[EXERCISE OBJECTIVE] Filter the data for "textgreater" and copy matching lines.

RECORDS TO USE Start Marker

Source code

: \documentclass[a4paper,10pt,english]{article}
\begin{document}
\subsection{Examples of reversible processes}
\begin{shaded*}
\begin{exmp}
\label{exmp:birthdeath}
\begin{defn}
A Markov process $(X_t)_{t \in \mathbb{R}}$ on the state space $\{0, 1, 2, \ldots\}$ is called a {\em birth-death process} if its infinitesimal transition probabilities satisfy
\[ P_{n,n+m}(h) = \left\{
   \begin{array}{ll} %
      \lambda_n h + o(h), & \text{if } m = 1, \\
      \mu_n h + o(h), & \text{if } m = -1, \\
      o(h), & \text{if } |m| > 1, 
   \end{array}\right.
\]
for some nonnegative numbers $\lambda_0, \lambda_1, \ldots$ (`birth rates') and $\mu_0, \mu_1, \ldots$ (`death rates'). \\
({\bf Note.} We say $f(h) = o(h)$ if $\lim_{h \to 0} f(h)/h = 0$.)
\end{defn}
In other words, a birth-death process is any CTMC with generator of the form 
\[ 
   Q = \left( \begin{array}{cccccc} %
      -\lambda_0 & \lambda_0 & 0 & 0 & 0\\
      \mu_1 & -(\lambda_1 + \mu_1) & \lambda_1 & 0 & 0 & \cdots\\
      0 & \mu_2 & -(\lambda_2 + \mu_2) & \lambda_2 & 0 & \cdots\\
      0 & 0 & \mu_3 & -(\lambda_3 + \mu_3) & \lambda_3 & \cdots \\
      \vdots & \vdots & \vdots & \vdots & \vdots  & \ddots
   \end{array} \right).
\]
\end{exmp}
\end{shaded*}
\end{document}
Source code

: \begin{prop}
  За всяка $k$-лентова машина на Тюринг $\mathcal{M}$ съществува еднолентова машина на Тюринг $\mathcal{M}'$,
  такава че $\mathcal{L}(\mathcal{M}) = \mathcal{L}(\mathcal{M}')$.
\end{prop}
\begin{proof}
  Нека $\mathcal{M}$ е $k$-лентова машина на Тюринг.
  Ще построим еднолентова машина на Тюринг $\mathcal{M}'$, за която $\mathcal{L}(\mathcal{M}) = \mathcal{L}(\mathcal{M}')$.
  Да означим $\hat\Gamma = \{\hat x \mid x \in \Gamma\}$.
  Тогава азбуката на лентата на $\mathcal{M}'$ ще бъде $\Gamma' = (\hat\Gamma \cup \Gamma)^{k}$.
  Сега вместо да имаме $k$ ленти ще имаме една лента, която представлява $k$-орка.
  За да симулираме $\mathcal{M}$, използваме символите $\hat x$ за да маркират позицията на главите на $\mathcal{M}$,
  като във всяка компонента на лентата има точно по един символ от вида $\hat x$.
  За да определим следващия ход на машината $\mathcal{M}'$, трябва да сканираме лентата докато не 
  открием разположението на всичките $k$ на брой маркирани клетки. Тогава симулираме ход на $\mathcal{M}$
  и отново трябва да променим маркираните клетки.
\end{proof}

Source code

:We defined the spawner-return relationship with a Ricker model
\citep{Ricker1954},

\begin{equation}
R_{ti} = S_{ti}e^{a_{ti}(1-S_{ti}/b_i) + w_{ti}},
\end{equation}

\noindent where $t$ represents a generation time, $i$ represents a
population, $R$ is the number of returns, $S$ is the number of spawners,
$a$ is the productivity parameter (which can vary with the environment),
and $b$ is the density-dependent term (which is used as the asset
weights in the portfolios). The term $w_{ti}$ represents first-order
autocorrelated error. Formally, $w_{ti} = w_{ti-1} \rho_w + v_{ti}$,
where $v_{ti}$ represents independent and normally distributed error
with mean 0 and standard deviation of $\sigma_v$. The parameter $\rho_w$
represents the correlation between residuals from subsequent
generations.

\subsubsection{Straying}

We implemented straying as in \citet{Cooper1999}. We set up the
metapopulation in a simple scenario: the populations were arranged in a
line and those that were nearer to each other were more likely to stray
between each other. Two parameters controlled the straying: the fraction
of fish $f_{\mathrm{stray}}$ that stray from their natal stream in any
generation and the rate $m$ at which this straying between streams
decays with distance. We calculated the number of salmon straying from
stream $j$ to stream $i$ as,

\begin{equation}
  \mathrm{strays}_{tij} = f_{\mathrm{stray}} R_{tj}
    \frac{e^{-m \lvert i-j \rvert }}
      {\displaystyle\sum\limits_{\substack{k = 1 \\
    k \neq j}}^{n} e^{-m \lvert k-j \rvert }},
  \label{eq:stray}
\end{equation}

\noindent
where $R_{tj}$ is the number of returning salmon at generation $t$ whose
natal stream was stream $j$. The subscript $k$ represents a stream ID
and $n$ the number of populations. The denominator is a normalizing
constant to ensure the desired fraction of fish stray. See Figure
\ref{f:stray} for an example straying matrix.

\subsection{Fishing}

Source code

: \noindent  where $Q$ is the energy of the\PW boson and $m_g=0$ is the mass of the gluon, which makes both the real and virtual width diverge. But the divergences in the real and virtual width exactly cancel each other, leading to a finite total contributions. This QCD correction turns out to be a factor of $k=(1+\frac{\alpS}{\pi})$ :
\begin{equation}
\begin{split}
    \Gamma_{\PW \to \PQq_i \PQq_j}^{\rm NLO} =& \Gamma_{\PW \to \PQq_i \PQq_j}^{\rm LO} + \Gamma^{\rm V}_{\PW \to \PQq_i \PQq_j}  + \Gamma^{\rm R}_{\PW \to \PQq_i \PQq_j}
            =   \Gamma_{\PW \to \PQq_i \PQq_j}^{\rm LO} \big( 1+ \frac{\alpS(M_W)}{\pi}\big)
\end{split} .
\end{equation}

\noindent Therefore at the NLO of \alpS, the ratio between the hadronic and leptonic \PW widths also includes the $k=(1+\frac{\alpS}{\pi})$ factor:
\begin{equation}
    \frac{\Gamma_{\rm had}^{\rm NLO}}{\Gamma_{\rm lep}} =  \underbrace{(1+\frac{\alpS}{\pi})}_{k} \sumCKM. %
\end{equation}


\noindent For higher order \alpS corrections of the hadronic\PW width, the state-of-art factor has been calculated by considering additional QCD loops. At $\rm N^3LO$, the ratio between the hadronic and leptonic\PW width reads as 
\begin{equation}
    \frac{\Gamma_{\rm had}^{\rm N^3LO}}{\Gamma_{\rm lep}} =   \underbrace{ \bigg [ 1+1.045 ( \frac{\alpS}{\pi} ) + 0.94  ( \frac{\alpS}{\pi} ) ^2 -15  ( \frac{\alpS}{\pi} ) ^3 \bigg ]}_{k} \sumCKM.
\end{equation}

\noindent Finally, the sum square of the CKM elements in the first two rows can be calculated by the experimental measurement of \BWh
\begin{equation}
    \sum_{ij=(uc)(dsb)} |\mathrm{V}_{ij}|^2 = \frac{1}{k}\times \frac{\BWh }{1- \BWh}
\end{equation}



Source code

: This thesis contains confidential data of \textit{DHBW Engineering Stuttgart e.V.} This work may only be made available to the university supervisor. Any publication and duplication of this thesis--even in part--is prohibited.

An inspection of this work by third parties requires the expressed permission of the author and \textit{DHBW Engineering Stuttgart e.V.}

RECORDS TO USE End Marker
RECORDS TO USE Start Marker

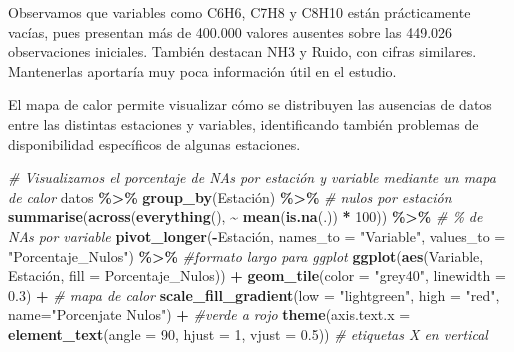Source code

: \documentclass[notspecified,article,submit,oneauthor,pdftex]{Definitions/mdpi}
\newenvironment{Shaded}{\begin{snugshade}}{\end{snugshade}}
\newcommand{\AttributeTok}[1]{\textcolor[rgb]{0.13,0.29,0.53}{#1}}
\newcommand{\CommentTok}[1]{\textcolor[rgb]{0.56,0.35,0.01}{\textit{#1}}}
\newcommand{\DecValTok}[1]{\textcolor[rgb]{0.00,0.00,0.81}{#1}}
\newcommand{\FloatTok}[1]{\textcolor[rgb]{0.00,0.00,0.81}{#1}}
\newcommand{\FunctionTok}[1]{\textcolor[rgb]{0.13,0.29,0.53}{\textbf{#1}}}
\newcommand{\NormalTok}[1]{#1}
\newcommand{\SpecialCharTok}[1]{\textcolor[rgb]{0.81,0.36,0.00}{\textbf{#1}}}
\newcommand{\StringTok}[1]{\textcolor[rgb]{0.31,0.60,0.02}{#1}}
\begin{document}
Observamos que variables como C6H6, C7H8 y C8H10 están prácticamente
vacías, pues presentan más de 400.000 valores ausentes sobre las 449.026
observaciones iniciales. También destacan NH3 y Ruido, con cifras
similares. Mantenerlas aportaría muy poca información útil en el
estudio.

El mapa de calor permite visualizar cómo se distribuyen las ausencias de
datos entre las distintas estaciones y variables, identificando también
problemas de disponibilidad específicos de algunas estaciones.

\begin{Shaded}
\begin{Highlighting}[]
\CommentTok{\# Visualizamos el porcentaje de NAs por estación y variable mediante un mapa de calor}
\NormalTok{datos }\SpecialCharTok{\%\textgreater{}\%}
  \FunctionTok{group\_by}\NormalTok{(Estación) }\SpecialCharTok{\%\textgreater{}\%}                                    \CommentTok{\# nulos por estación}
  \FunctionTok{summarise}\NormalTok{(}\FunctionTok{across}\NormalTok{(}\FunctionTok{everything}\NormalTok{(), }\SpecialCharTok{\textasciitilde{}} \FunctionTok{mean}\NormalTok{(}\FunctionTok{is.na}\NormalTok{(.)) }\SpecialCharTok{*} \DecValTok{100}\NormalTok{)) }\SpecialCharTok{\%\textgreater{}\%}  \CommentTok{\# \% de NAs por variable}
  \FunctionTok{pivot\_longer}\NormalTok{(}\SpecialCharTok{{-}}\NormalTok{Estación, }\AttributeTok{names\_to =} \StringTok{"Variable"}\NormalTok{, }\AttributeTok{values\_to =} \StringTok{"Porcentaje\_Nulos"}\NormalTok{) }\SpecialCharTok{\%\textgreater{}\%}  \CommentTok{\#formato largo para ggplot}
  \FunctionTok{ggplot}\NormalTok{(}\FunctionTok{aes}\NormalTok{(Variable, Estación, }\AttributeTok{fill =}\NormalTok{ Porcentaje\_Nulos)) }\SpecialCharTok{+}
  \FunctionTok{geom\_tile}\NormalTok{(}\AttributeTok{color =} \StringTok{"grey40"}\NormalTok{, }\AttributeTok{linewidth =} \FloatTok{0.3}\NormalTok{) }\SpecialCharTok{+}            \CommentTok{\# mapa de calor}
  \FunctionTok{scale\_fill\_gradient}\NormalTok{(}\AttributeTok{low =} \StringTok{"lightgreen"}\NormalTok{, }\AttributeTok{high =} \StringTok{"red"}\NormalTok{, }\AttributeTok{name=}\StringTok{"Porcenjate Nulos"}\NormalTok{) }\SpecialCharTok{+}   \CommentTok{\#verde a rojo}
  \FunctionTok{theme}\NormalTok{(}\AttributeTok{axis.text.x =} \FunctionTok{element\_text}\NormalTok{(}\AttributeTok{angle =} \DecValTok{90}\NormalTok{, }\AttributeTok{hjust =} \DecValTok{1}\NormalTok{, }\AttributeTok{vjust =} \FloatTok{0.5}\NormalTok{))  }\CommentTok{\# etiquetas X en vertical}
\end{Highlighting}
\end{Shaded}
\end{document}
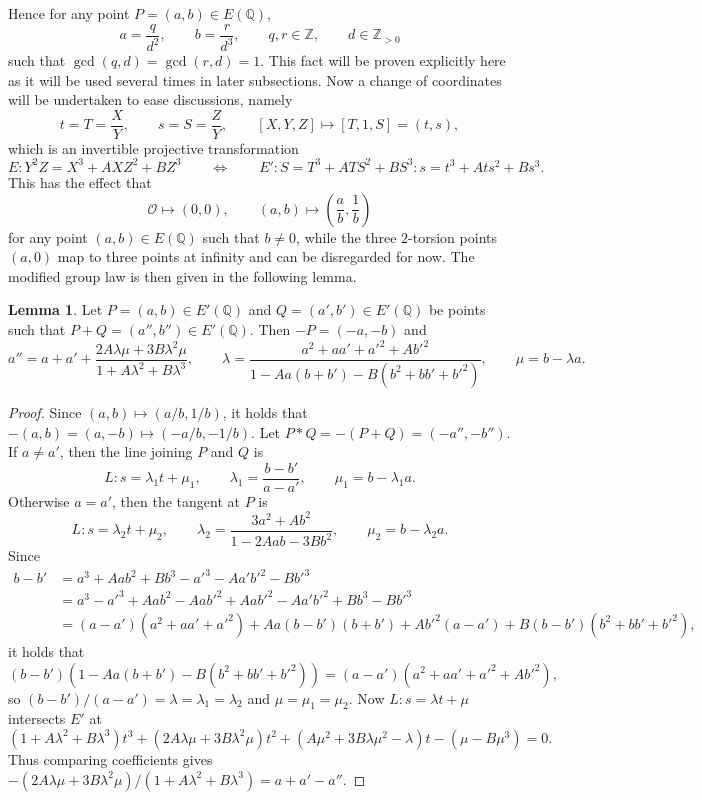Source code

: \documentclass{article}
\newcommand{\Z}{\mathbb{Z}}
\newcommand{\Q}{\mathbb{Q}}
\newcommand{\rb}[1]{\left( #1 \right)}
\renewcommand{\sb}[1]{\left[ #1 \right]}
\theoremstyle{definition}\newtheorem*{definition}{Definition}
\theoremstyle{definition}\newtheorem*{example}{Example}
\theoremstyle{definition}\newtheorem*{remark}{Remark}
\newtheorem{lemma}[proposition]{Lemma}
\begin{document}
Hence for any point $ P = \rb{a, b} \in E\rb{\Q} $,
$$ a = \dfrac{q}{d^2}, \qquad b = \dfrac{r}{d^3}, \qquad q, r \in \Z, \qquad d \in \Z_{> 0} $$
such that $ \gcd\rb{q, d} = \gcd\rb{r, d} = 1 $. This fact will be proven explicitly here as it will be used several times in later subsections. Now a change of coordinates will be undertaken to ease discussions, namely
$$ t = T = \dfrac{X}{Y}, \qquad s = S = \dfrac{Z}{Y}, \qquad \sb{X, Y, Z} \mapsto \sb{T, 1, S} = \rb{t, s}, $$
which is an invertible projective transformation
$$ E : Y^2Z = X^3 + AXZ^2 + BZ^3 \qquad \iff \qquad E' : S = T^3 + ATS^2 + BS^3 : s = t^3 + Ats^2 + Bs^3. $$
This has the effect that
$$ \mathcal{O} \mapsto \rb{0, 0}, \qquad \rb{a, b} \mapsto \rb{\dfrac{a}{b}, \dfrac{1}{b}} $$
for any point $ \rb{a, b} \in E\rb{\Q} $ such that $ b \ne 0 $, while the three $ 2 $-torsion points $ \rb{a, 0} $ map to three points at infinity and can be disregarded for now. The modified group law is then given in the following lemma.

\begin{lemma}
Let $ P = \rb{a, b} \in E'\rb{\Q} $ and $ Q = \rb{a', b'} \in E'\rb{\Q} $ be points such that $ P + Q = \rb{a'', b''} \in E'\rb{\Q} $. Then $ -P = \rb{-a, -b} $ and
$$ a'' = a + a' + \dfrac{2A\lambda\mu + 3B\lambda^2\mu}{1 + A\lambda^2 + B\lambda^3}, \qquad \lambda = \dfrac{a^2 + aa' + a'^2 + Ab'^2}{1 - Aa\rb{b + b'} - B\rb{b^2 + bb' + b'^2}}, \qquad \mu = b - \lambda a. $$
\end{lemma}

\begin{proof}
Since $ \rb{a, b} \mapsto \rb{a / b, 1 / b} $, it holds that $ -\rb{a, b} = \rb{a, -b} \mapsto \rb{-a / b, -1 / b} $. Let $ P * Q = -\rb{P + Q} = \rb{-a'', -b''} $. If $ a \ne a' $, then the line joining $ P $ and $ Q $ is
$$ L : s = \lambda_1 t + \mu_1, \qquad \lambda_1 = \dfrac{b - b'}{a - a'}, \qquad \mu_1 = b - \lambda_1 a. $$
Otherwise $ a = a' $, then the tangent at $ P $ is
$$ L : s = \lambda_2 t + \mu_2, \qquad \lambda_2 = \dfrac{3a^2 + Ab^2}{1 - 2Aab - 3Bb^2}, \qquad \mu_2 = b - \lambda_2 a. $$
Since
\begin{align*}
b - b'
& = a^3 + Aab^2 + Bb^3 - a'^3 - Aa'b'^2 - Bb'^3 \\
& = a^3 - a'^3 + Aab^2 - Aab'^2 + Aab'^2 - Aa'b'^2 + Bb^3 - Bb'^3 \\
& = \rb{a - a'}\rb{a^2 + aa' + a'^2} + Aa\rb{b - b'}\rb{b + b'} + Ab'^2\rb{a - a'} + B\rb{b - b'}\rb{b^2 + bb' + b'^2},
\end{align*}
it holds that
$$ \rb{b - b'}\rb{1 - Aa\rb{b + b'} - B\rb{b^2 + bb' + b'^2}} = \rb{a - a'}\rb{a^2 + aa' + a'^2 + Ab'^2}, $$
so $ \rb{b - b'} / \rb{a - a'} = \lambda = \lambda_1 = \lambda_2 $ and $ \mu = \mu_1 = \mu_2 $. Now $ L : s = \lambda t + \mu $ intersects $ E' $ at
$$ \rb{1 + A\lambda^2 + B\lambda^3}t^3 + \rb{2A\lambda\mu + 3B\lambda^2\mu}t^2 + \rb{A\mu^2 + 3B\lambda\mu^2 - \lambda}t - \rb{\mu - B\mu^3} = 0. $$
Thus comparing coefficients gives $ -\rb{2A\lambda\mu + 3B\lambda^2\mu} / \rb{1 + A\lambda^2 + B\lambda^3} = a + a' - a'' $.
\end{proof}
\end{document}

RECORDS TO USE End Marker

[RESPONSE BELOW]
\NormalTok{datos }\SpecialCharTok{\%\textgreater{}\%}
  \FunctionTok{group\_by}\NormalTok{(Estación) }\SpecialCharTok{\%\textgreater{}\%}                                    \CommentTok{\# nulos por estación}
  \FunctionTok{summarise}\NormalTok{(}\FunctionTok{across}\NormalTok{(}\FunctionTok{everything}\NormalTok{(), }\SpecialCharTok{\textasciitilde{}} \FunctionTok{mean}\NormalTok{(}\FunctionTok{is.na}\NormalTok{(.)) }\SpecialCharTok{*} \DecValTok{100}\NormalTok{)) }\SpecialCharTok{\%\textgreater{}\%}  \CommentTok{\# \% de NAs por variable}
  \FunctionTok{pivot\_longer}\NormalTok{(}\SpecialCharTok{{-}}\NormalTok{Estación, }\AttributeTok{names\_to =} \StringTok{"Variable"}\NormalTok{, }\AttributeTok{values\_to =} \StringTok{"Porcentaje\_Nulos"}\NormalTok{) }\SpecialCharTok{\%\textgreater{}\%}  \CommentTok{\#formato largo para ggplot}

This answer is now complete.